EXCERPTED RECORDS ->

──────

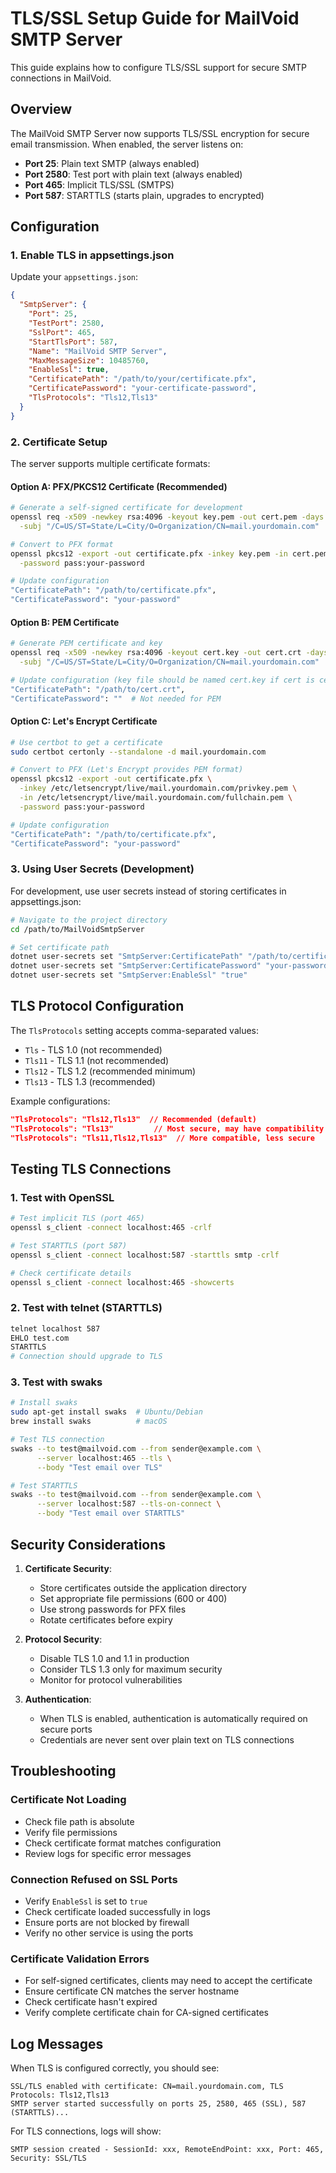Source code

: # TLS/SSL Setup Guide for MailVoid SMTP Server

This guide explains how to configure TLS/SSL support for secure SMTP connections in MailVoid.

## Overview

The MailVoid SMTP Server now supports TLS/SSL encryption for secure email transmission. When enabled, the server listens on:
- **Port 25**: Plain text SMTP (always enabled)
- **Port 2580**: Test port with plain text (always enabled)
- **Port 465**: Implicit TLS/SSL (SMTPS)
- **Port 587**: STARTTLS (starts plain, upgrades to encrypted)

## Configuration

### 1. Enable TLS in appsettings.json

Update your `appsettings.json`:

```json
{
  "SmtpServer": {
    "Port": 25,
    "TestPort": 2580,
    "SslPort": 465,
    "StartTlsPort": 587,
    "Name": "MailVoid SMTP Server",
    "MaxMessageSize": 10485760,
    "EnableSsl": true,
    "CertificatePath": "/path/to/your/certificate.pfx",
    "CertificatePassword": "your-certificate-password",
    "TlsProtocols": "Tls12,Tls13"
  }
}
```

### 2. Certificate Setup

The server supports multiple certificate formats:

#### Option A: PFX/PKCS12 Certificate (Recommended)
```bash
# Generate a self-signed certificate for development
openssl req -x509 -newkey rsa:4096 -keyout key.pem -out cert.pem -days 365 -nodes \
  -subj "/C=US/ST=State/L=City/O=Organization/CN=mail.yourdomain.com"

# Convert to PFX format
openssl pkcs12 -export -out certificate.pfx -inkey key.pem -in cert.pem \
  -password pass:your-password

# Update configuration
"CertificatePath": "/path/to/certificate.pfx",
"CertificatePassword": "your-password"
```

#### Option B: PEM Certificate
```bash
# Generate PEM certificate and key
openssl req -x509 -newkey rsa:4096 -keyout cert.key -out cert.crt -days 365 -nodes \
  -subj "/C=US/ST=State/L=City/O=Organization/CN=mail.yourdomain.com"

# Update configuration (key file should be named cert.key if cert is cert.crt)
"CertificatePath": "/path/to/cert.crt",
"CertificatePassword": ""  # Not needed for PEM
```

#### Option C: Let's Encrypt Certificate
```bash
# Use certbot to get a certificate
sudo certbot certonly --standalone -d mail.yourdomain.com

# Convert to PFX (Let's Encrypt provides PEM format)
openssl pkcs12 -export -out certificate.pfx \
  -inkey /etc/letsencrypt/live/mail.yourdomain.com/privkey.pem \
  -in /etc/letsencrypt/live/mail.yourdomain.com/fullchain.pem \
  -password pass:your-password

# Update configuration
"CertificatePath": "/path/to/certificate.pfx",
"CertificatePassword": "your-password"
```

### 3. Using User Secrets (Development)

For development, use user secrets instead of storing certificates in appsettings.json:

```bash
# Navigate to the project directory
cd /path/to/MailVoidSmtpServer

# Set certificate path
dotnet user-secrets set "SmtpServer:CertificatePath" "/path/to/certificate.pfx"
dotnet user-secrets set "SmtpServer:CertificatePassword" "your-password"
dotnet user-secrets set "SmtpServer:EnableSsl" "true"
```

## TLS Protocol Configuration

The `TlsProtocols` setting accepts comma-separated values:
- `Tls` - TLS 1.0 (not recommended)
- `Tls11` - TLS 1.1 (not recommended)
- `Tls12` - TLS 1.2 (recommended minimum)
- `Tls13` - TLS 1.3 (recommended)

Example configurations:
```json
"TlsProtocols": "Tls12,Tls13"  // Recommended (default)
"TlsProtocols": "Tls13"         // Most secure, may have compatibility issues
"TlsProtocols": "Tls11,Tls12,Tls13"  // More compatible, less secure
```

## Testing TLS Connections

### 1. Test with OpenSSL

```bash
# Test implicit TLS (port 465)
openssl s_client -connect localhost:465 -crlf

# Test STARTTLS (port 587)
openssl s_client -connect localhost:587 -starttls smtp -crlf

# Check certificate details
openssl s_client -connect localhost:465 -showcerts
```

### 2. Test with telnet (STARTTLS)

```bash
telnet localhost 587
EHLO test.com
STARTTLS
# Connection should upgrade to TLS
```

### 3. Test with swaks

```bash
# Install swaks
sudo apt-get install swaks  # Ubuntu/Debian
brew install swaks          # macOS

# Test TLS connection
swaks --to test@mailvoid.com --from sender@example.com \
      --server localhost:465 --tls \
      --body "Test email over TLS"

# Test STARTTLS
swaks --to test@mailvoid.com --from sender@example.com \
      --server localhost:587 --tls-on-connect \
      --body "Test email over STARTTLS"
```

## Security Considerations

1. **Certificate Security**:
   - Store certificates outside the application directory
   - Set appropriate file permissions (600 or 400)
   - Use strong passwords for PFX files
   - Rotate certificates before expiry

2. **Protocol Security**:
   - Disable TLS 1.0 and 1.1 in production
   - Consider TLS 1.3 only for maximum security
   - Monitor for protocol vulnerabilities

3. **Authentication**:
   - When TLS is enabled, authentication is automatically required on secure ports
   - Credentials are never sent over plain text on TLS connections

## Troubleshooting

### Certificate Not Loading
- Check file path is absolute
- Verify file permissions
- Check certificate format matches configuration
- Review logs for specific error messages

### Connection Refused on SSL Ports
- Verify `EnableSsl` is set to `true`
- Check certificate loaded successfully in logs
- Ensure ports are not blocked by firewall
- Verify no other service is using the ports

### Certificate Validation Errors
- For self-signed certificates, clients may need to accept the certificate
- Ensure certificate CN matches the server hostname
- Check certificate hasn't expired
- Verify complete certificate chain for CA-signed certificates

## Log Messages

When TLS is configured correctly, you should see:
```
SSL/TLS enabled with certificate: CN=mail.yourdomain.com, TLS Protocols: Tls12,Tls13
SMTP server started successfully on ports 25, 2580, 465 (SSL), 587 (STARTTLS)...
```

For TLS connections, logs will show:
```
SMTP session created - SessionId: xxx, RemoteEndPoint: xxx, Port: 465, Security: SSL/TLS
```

──────

EXERCISE DETAILS ->
Keep each line of the records exactly as it is while transcribing them, but leave the images behind.

ANSWER BOX ->
Source code

: # TLS/SSL Setup Guide for MailVoid SMTP Server

This guide explains how to configure TLS/SSL support for secure SMTP connections in MailVoid.

## Overview

The MailVoid SMTP Server now supports TLS/SSL encryption for secure email transmission. When enabled, the server listens on:
- **Port 25**: Plain text SMTP (always enabled)
- **Port 2580**: Test port with plain text (always enabled)
- **Port 465**: Implicit TLS/SSL (SMTPS)
- **Port 587**: STARTTLS (starts plain, upgrades to encrypted)

## Configuration

### 1. Enable TLS in appsettings.json

Update your `appsettings.json`:

```json
{
  "SmtpServer": {
    "Port": 25,
    "TestPort": 2580,
    "SslPort": 465,
    "StartTlsPort": 587,
    "Name": "MailVoid SMTP Server",
    "MaxMessageSize": 10485760,
    "EnableSsl": true,
    "CertificatePath": "/path/to/your/certificate.pfx",
    "CertificatePassword": "your-certificate-password",
    "TlsProtocols": "Tls12,Tls13"
  }
}
```

### 2. Certificate Setup

The server supports multiple certificate formats:

#### Option A: PFX/PKCS12 Certificate (Recommended)
```bash
# Generate a self-signed certificate for development
openssl req -x509 -newkey rsa:4096 -keyout key.pem -out cert.pem -days 365 -nodes \
  -subj "/C=US/ST=State/L=City/O=Organization/CN=mail.yourdomain.com"

# Convert to PFX format
openssl pkcs12 -export -out certificate.pfx -inkey key.pem -in cert.pem \
  -password pass:your-password

# Update configuration
"CertificatePath": "/path/to/certificate.pfx",
"CertificatePassword": "your-password"
```

#### Option B: PEM Certificate
```bash
# Generate PEM certificate and key
openssl req -x509 -newkey rsa:4096 -keyout cert.key -out cert.crt -days 365 -nodes \
  -subj "/C=US/ST=State/L=City/O=Organization/CN=mail.yourdomain.com"

# Update configuration (key file should be named cert.key if cert is cert.crt)
"CertificatePath": "/path/to/cert.crt",
"CertificatePassword": ""  # Not needed for PEM
```

#### Option C: Let's Encrypt Certificate
```bash
# Use certbot to get a certificate
sudo certbot certonly --standalone -d mail.yourdomain.com

# Convert to PFX (Let's Encrypt provides PEM format)
openssl pkcs12 -export -out certificate.pfx \
  -inkey /etc/letsencrypt/live/mail.yourdomain.com/privkey.pem \
  -in /etc/letsencrypt/live/mail.yourdomain.com/fullchain.pem \
  -password pass:your-password

# Update configuration
"CertificatePath": "/path/to/certificate.pfx",
"CertificatePassword": "your-password"
```

### 3. Using User Secrets (Development)

For development, use user secrets instead of storing certificates in appsettings.json:

```bash
# Navigate to the project directory
cd /path/to/MailVoidSmtpServer

# Set certificate path
dotnet user-secrets set "SmtpServer:CertificatePath" "/path/to/certificate.pfx"
dotnet user-secrets set "SmtpServer:CertificatePassword" "your-password"
dotnet user-secrets set "SmtpServer:EnableSsl" "true"
```

## TLS Protocol Configuration

The `TlsProtocols` setting accepts comma-separated values:
- `Tls` - TLS 1.0 (not recommended)
- `Tls11` - TLS 1.1 (not recommended)
- `Tls12` - TLS 1.2 (recommended minimum)
- `Tls13` - TLS 1.3 (recommended)

Example configurations:
```json
"TlsProtocols": "Tls12,Tls13"  // Recommended (default)
"TlsProtocols": "Tls13"         // Most secure, may have compatibility issues
"TlsProtocols": "Tls11,Tls12,Tls13"  // More compatible, less secure
```

## Testing TLS Connections

### 1. Test with OpenSSL

```bash
# Test implicit TLS (port 465)
openssl s_client -connect localhost:465 -crlf

# Test STARTTLS (port 587)
openssl s_client -connect localhost:587 -starttls smtp -crlf

# Check certificate details
openssl s_client -connect localhost:465 -showcerts
```

### 2. Test with telnet (STARTTLS)

```bash
telnet localhost 587
EHLO test.com
STARTTLS
# Connection should upgrade to TLS
```

### 3. Test with swaks

```bash
# Install swaks
sudo apt-get install swaks  # Ubuntu/Debian
brew install swaks          # macOS

# Test TLS connection
swaks --to test@mailvoid.com --from sender@example.com \
      --server localhost:465 --tls \
      --body "Test email over TLS"

# Test STARTTLS
swaks --to test@mailvoid.com --from sender@example.com \
      --server localhost:587 --tls-on-connect \
      --body "Test email over STARTTLS"
```

## Security Considerations

1. **Certificate Security**:
   - Store certificates outside the application directory
   - Set appropriate file permissions (600 or 400)
   - Use strong passwords for PFX files
   - Rotate certificates before expiry

2. **Protocol Security**:
   - Disable TLS 1.0 and 1.1 in production
   - Consider TLS 1.3 only for maximum security
   - Monitor for protocol vulnerabilities

3. **Authentication**:
   - When TLS is enabled, authentication is automatically required on secure ports
   - Credentials are never sent over plain text on TLS connections

## Troubleshooting

### Certificate Not Loading
- Check file path is absolute
- Verify file permissions
- Check certificate format matches configuration
- Review logs for specific error messages

### Connection Refused on SSL Ports
- Verify `EnableSsl` is set to `true`
- Check certificate loaded successfully in logs
- Ensure ports are not blocked by firewall
- Verify no other service is using the ports

### Certificate Validation Errors
- For self-signed certificates, clients may need to accept the certificate
- Ensure certificate CN matches the server hostname
- Check certificate hasn't expired
- Verify complete certificate chain for CA-signed certificates

## Log Messages

When TLS is configured correctly, you should see:
```
SSL/TLS enabled with certificate: CN=mail.yourdomain.com, TLS Protocols: Tls12,Tls13
SMTP server started successfully on ports 25, 2580, 465 (SSL), 587 (STARTTLS)...
```

For TLS connections, logs will show:
```
SMTP session created - SessionId: xxx, RemoteEndPoint: xxx, Port: 465, Security: SSL/TLS
```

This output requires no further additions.